With an estimated 400 plus tour agencies in Cusco, it can really be confusing to figure out who to go with, who to trust, and who will take your money and run. Most of these agencies, however, feed into one of five or so actual tour operators, so often it´s not the tour itself that needs careful combing over, it´s the cost.
Touts scour the streets with their tour books, agencies with double or triple names occupy many of the shops along the likes of Plateros, and signs suggest that there are trips leaving for all treks the following day (they don´t).

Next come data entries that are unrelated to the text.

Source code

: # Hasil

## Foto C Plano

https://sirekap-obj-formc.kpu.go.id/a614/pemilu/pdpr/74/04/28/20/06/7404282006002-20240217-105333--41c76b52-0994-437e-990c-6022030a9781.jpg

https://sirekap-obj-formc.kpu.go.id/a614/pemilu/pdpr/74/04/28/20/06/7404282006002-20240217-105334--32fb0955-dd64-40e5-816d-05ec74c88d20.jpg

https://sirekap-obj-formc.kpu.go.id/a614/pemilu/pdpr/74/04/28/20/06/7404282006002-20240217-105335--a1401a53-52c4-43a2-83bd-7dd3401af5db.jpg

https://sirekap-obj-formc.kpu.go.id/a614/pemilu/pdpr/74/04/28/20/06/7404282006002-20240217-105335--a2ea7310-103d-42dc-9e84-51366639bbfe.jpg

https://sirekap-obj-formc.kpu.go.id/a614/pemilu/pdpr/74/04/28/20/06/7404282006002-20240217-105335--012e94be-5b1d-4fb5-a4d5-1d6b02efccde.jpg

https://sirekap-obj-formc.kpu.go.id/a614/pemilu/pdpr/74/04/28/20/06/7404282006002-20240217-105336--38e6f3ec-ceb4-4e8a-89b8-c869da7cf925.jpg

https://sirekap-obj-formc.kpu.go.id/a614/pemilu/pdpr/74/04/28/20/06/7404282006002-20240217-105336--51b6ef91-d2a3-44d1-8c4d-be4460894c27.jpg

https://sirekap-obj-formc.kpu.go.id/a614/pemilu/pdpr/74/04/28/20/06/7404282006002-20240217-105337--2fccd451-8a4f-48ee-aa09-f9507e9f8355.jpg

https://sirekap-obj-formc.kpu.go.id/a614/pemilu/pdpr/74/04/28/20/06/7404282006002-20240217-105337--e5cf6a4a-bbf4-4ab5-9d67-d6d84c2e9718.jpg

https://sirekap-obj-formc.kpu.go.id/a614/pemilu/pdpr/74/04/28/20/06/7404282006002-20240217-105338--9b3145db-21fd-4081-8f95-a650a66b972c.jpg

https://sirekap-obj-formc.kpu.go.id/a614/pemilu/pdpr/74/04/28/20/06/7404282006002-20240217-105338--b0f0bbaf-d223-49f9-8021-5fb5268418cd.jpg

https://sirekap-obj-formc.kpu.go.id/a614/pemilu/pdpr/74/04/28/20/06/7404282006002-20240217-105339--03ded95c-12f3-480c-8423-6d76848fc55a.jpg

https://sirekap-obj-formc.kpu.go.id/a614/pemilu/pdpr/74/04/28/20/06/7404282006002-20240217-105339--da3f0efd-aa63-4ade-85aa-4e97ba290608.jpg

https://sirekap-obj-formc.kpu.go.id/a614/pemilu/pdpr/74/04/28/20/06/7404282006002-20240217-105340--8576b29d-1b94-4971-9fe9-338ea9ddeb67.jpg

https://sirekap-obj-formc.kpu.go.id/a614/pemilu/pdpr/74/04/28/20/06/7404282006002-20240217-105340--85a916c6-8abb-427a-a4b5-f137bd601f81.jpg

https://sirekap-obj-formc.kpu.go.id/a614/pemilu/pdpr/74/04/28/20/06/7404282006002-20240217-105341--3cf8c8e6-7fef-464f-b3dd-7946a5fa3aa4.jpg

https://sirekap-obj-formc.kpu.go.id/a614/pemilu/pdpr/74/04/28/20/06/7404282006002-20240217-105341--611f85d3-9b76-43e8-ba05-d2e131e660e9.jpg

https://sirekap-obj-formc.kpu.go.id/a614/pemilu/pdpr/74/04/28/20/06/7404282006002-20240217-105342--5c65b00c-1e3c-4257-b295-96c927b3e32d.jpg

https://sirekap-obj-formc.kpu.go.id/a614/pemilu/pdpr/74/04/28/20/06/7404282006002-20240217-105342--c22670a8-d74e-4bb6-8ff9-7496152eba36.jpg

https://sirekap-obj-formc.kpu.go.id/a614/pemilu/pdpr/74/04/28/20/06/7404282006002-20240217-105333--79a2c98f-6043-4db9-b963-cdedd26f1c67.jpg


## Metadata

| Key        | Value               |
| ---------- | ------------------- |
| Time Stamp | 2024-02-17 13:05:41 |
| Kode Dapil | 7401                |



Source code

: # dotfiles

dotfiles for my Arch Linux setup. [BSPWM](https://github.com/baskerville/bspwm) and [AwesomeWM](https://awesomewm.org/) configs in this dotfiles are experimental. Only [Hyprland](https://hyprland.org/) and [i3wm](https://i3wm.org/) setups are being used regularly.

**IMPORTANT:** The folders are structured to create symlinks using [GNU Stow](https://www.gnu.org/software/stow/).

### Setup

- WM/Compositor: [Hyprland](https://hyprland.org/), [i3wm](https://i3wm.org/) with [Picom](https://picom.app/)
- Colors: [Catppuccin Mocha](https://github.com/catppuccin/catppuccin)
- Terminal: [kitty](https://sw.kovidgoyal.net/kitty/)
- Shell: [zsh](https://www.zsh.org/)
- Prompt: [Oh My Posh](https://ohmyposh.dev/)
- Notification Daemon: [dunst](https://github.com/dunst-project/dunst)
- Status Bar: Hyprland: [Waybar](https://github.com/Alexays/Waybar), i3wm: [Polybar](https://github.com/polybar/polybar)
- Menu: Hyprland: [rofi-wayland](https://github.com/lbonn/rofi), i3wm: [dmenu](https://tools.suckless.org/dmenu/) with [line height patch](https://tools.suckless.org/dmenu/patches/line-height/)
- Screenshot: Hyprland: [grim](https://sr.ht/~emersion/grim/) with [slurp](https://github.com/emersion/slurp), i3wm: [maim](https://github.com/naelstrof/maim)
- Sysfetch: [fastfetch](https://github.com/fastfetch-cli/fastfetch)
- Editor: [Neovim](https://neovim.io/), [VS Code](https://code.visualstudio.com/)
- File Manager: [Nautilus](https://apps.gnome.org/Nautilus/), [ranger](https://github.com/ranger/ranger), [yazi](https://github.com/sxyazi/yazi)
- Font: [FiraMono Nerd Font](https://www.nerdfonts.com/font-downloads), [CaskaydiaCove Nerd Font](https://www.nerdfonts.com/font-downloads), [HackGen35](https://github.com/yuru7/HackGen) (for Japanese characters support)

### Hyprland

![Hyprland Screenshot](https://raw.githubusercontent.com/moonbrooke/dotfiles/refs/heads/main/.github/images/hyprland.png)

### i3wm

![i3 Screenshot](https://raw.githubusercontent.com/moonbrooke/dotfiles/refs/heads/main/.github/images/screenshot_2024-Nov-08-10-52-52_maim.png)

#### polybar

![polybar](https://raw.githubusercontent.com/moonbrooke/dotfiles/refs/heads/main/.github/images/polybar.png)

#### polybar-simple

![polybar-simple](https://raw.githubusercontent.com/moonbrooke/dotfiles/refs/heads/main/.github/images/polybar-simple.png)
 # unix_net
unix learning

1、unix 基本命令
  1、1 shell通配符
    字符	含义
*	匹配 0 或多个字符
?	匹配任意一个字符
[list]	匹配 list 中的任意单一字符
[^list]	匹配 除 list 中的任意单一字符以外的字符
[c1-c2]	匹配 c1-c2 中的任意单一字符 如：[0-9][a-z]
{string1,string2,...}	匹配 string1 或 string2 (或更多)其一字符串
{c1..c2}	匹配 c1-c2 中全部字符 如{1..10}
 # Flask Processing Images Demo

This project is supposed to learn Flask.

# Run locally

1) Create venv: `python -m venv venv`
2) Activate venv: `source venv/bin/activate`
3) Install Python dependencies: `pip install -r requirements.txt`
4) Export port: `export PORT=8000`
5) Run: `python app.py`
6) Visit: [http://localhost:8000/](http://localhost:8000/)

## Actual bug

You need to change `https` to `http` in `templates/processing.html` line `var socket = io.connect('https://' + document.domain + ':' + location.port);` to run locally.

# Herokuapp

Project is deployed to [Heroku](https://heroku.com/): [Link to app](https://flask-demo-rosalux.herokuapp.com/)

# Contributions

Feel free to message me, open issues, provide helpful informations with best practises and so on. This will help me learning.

Whilst Cusco is a good base for multi-day rafting trips, it is much more famous for The Inca Trail and treks to Machu Picchu. There are also a couple of other popular options (and I´ve not included the activities at Action Valley or chocolate making workshops or Peruvian cooking classes), the main choices being:
- The Inca Trail
Expensive at around $500 for the four-day trek with the need to book months in advance. One girl I met managed to get a shorter waiting period of about six weeks, paid upfront (as you do) only to discover the day before that she had been duped. No Inca Trail for her. She was able to switch over to the Inca Jungle Trek, but was understandably pissed off. The Inca Trail is a tough walk up and down and along narrow ridges at high altitudes (Warmiwañuska or Dead Woman’s Pass is the highest point at over 4,200m). Not an easy option, but undoubtedly a necessary pilgrimage for some.
- The Inca Jungle Trek
Offered by every tout in town, this trek does actually seem to leave on a daily basis with tour groups of around ten to fifteen people. It´s a four-day, three night trek that starts with mountain biking from the highest point of 4,350m and includes options for ziplining and visiting hot springs. Some of the walk takes you through the jungle and onto the actual Inca Trail, finished by a wander along the rail lines and towards Machu Picchu itself. Transport, food, accommodation and entry to Machu Picchu included. For the majority of the trek you carry your own bags, so pack light. Treks should cost around the $180 mark, and not the $300 that one agency tried to charge me. With ziplining and entry to Huayna Picchu, the total cost to me was $220. Worth it. I went through EcoTours based inside Eco Packers Hostel, although from the street they are known as Andean Odyssey. Don´t ask.)
- The Salkantay Trek
This is another toughie that reaches high altitudes and is really for the fit and acclimatised amongst us. The highest point is the Salkantay Pass at over 4,500m. Taking between five and ten days, depending on route and agency, one Lonely Planet forum poster describes it as having ´a little bit of everything: wild backcountry meadows, high mountain passes, natural hot springs, dense cloudforests, and of course a dramatic finish in Aguas Calientes/Machu Picchu´. Read his full account of the trek at Kyle The Vagabond. Prices for this trek are typically above $400, depending on the group size.
- The Ausungate Trek
So this ´trek´ sounded ideal, being considerably cheaper than the others (S/.240 Note: Peruvian Nuevo Sol, not US dollars this time) and predominantly on horseback. What a way to enjoy the mountainscape and lagoons. But wait! This trek does require some walking each day, and the big sticking point for many is the altitude which is predominantly over 4,000m, the highest pass being 5,200m. Sore bums are not unknown and one guy I met who did the trek said he chose to walk alongside his horse because just being on horseback at a pottering pace was ´a bit boring´.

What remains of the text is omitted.